Article : Examen proctologique

Par Dr Agnès SENEJOUX

Parfois vécu comme honteux et souvent source d'appréhension, l'examen proctologique est pourtant rapide et souvent indolore.
Cet examen peut être réalisé par tout médecin, néanmoins le plus souvent seuls les proctologues (médecins gastro-entérologues ou chirurgiens digestifs) réalisent un examen complet avec anuscopie et rectoscopie.
Il est toujours précédé d'un entretien avec le médecin à qui vous raconterez les motifs de votre visite et qui vous posera ensuite quelques questions.
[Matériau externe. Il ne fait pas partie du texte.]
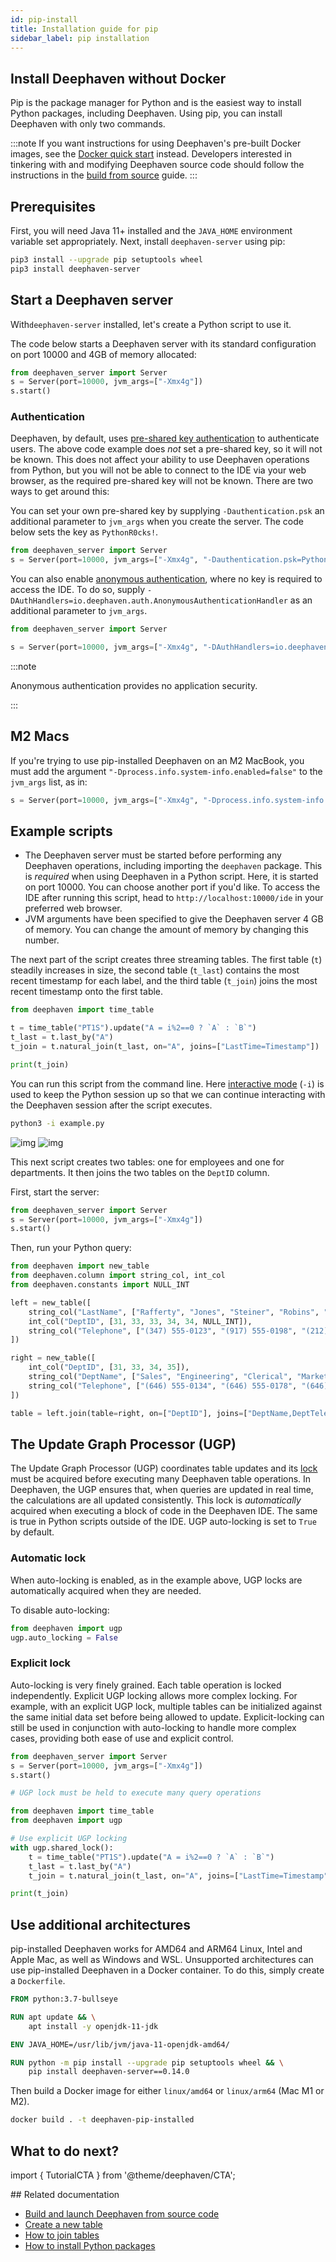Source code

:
 ```yaml
---
id: pip-install
title: Installation guide for pip
sidebar_label: pip installation
---
```


<h2>Install Deephaven without Docker</h2>

Pip is the package manager for Python and is the easiest way to install Python packages, including Deephaven. Using pip, you can install Deephaven with only two commands.

:::note
If you want instructions for using Deephaven's pre-built Docker images, see the [Docker quick start](./docker-install.md) instead. Developers interested in tinkering with and modifying Deephaven source code should follow the instructions in the [build from source](../how-to-guides/launch-build.md) guide.
:::

## Prerequisites

First, you will need Java 11+ installed and the `JAVA_HOME` environment variable set appropriately. Next, install `deephaven-server` using pip:

```bash
pip3 install --upgrade pip setuptools wheel
pip3 install deephaven-server
```

## Start a Deephaven server

With`deephaven-server` installed, let's create a Python script to use it.

The code below starts a Deephaven server with its standard configuration on port 10000 and 4GB of memory allocated:

```python skip-test
from deephaven_server import Server
s = Server(port=10000, jvm_args=["-Xmx4g"])
s.start()
```

### Authentication

Deephaven, by default, uses [pre-shared key authentication](../how-to-guides/authentication/auth-psk.md) to authenticate users. The above code example does _not_ set a pre-shared key, so it will not be known. This does not affect your ability to use Deephaven operations from Python, but you will not be able to connect to the IDE via your web browser, as the required pre-shared key will not be known. There are two ways to get around this:

You can set your own pre-shared key by supplying `-Dauthentication.psk` an additional parameter to `jvm_args` when you create the server. The code below sets the key as `PythonR0cks!`.

```python skip-test
from deephaven_server import Server
s = Server(port=10000, jvm_args=["-Xmx4g", "-Dauthentication.psk=PythonR0cks!"]).start()
```

You can also enable [anonymous authentication](../how-to-guides/authentication/auth-anon.md), where no key is required to access the IDE. To do so, supply `-DAuthHandlers=io.deephaven.auth.AnonymousAuthenticationHandler` as an additional parameter to `jvm_args`.

```python skip-test
from deephaven_server import Server

s = Server(port=10000, jvm_args=["-Xmx4g", "-DAuthHandlers=io.deephaven.auth.AnonymousAuthenticationHandler"]).start()
```

:::note

Anonymous authentication provides no application security.

:::

## M2 Macs

If you're trying to use pip-installed Deephaven on an M2 MacBook, you must add the argument `"-Dprocess.info.system-info.enabled=false"` to the `jvm_args` list, as in:

```python skip-test
s = Server(port=10000, jvm_args=["-Xmx4g", "-Dprocess.info.system-info.enabled=false"])
```

## Example scripts

- The Deephaven server must be started before performing any Deephaven operations, including importing the `deephaven` package. This is _required_ when using Deephaven in a Python script. Here, it is started on port 10000. You can choose another port if you'd like. To access the IDE after running this script, head to `http://localhost:10000/ide` in your preferred web browser.
- JVM arguments have been specified to give the Deephaven server 4 GB of memory. You can change the amount of memory by changing this number.

The next part of the script creates three streaming tables. The first table (`t`) steadily increases in size, the second table (`t_last`) contains the most recent timestamp for each label, and the third table (`t_join`) joins the most recent timestamp onto the first table.

```python skip-test
from deephaven import time_table

t = time_table("PT1S").update("A = i%2==0 ? `A` : `B`")
t_last = t.last_by("A")
t_join = t.natural_join(t_last, on="A", joins=["LastTime=Timestamp"])

print(t_join)
```

You can run this script from the command line. Here [interactive mode](https://docs.python.org/3/tutorial/interpreter.html#interactive-mode) (`-i`) is used to keep the Python session up so that we can continue interacting with the Deephaven session after the script executes.

```bash
python3 -i example.py
```

![img](../assets/how-to/pip-2.png)
![img](../assets/how-to/pip-1.png)

This next script creates two tables: one for employees and one for departments. It then joins the two tables on the `DeptID` column.

First, start the server:

```python skip-test
from deephaven_server import Server
s = Server(port=10000, jvm_args=["-Xmx4g"])
s.start()
```

Then, run your Python query:

```python order=left,right,table
from deephaven import new_table
from deephaven.column import string_col, int_col
from deephaven.constants import NULL_INT

left = new_table([
    string_col("LastName", ["Rafferty", "Jones", "Steiner", "Robins", "Smith", "Rogers"]),
    int_col("DeptID", [31, 33, 33, 34, 34, NULL_INT]),
    string_col("Telephone", ["(347) 555-0123", "(917) 555-0198", "(212) 555-0167", "(952) 555-0110", None, None])
])

right = new_table([
    int_col("DeptID", [31, 33, 34, 35]),
    string_col("DeptName", ["Sales", "Engineering", "Clerical", "Marketing"]),
    string_col("Telephone", ["(646) 555-0134", "(646) 555-0178", "(646) 555-0159", "(212) 555-0111"])
])

table = left.join(table=right, on=["DeptID"], joins=["DeptName,DeptTelephone=Telephone"])
```

## The Update Graph Processor (UGP)

The Update Graph Processor (UGP) coordinates table updates and its [lock](<https://en.wikipedia.org/wiki/Lock_(computer_science)>) must be acquired before executing many Deephaven table operations. In Deephaven, the UGP ensures that, when queries are updated in real time, the calculations are all updated consistently. This lock is _automatically_ acquired when executing a block of code in the Deephaven IDE. The same is true in Python scripts outside of the IDE. UGP auto-locking is set to `True` by default.

### Automatic lock

When auto-locking is enabled, as in the example above, UGP locks are automatically acquired when they are needed.

To disable auto-locking:

```python skip-test
from deephaven import ugp
ugp.auto_locking = False
```

### Explicit lock

Auto-locking is very finely grained. Each table operation is locked independently. Explicit UGP locking allows more complex locking. For example, with an explicit UGP lock, multiple tables can be initialized against the same initial data set before being allowed to update. Explicit-locking can still be used in conjunction with auto-locking to handle more complex cases, providing both ease of use and explicit control.

```python skip-test
from deephaven_server import Server
s = Server(port=10000, jvm_args=["-Xmx4g"])
s.start()

# UGP lock must be held to execute many query operations

from deephaven import time_table
from deephaven import ugp

# Use explicit UGP locking
with ugp.shared_lock():
    t = time_table("PT1S").update("A = i%2==0 ? `A` : `B`")
    t_last = t.last_by("A")
    t_join = t.natural_join(t_last, on="A", joins=["LastTime=Timestamp"])

print(t_join)
```

## Use additional architectures

pip-installed Deephaven works for AMD64 and ARM64 Linux, Intel and Apple Mac, as well as Windows and WSL. Unsupported architectures can use pip-installed Deephaven in a Docker container. To do this, simply create a `Dockerfile`.

```dockerfile
FROM python:3.7-bullseye

RUN apt update && \
    apt install -y openjdk-11-jdk

ENV JAVA_HOME=/usr/lib/jvm/java-11-openjdk-amd64/

RUN python -m pip install --upgrade pip setuptools wheel && \
    pip install deephaven-server==0.14.0
```

Then build a Docker image for either `linux/amd64` or `linux/arm64` (Mac M1 or M2).

```bash
docker build . -t deephaven-pip-installed
```

## What to do next?

import { TutorialCTA } from '@theme/deephaven/CTA';

<div className="row">
<TutorialCTA to="/core/docs/tutorials/quickstart" />
</div>
## Related documentation

- [Build and launch Deephaven from source code](../how-to-guides/launch-build.md)
- [Create a new table](../how-to-guides/new-table.md)
- [How to join tables](../how-to-guides/join-two-tables.md)
- [How to install Python packages](../how-to-guides/install-python-packages.md)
Il recherchera des douleurs, un saignement, des écoulements, une tuméfaction, des troubles du transit intestinal et se renseignera sur vos antécédents personnels et familiaux.

L'examen ne nécessite pas de préparation préalable. Après vous être dévêtu ("le bas" suffit), vous monterez grâce à un petit escabeau sur une table d'examen, en général haute (pour que votre derrière soit à hauteur des yeux du médecin). La position la plus utilisée en France est la position genu-pectorale (fig. 1), que beaucoup de malades trouvent désagréable, impudique voire humiliante. Certes, c'est un peu déplaisant mais dites-vous bien que le médecin qui va vous examiner a déjà vu d'innombrables derrières ! Cette position permet une vision optimale fort précieuse pour aider au diagnostic et réaliser certains examens ou traitements.


Figure 1 : Position genu-pectorale.

Cette position consiste à vous installer à 4 pattes, les genoux au bord de la table, les avant-bras pliés et posés sur la table, le dos cambré de façon à ce que la joue et la poitrine touchent la table. Lorsque cette position est impossible (petit enfant, personne âgée ou handicapée), l'examen peut être réalisé sur le côté gauche, les fesses au bord de la table, les genoux fléchis et remontés vers la poitrine (fig 2).


Figure 2 : Position en décubitus latéral

Le médecin, les mains gantées, commencera par regarder l'anus en écartant les fesses. Pour bien voir il déplissera les plis radiés de l'anus (fig 3) qui peuvent cacher une fissure. Il peut vous demander de pousser comme si vous alliez à la selle afin de faire sortir des hémorroïdes internes (prolapsus hémorroïdaire) ou pour rechercher un prolapsus du rectum.


Figure 3 : Inspection d'une fissure anale antérieure avec marisque sentinelle.

Le deuxième temps de l'examen est la palpation qui comporte la palpation du bord de l'anus (à la recherche d'une zone douloureuse tuméfiée ou indurée) et les touchers anaux puis rectal. Le médecin introduit doucement son index ganté et lubrifié dans le canal anal puis plus haut dans le rectum. Il palpe ainsi le canal anal puis le rectum sur toute sa circonférence, en avant la prostate chez l'homme, la cloison recto-vaginale et le col utérin chez la femme, en arrière la pointe du coccyx. Cet examen permet de rechercher une tuméfaction (polype, tumeur de l'anus ou du rectum, abcès…), une douleur localisée, une induration, un orifice interne de fistule anale. Il permet en outre d'apprécier le tonus des sphincters de l'anus à l'état basal et lorsque vous serrez l'anus comme pour vous retenir (c'est ce que l'on nomme contraction volontaire). Les hémorroïdes internes ne sont pas palpables (sauf cas rare d'une thrombose hémorroïdaire interne).

L'étape suivante est l'anuscopie pratiquée avec une sorte de spéculum pour anus, le plus souvent à usage unique, muni d'un mandrin pour l'introduction et retiré pour l'examen (fig 4, 5 et 6). Cet examen permet de voir le canal anal où l'on trouve les hémorroïdes internes et le bas du rectum.


Figure 4 : Introduction de l'anuscope.


Figure 5 : Anuscope en place


Figure 6 : Vue d'anuscopie, hémorroïdes internes.

Enfin, selon le même principe, une rectoscopie à l'aide d'un tube rigide plus long peut compléter l'examen et visualiser le rectum voire le début du colon sigmoïde.

Cet examen peut être complété par un examen gynécologique chez la femme, utile en cas de troubles de la statique pelvienne (prolapsus du rectum et autres "descentes d'organes").

Ces examens ne sont normalement pas douloureux, toutefois certaines pathologies (fissure anale par exemple) peuvent les rendre pénibles, le médecin peut alors décider d'interrompre son examen une fois le diagnostic établi.
Démystifié, l'examen proctologique, indispensable au diagnostic en cas de symptôme anal, est en général bien accepté. Il apporte de nombreux renseignements et reste irremplaçable.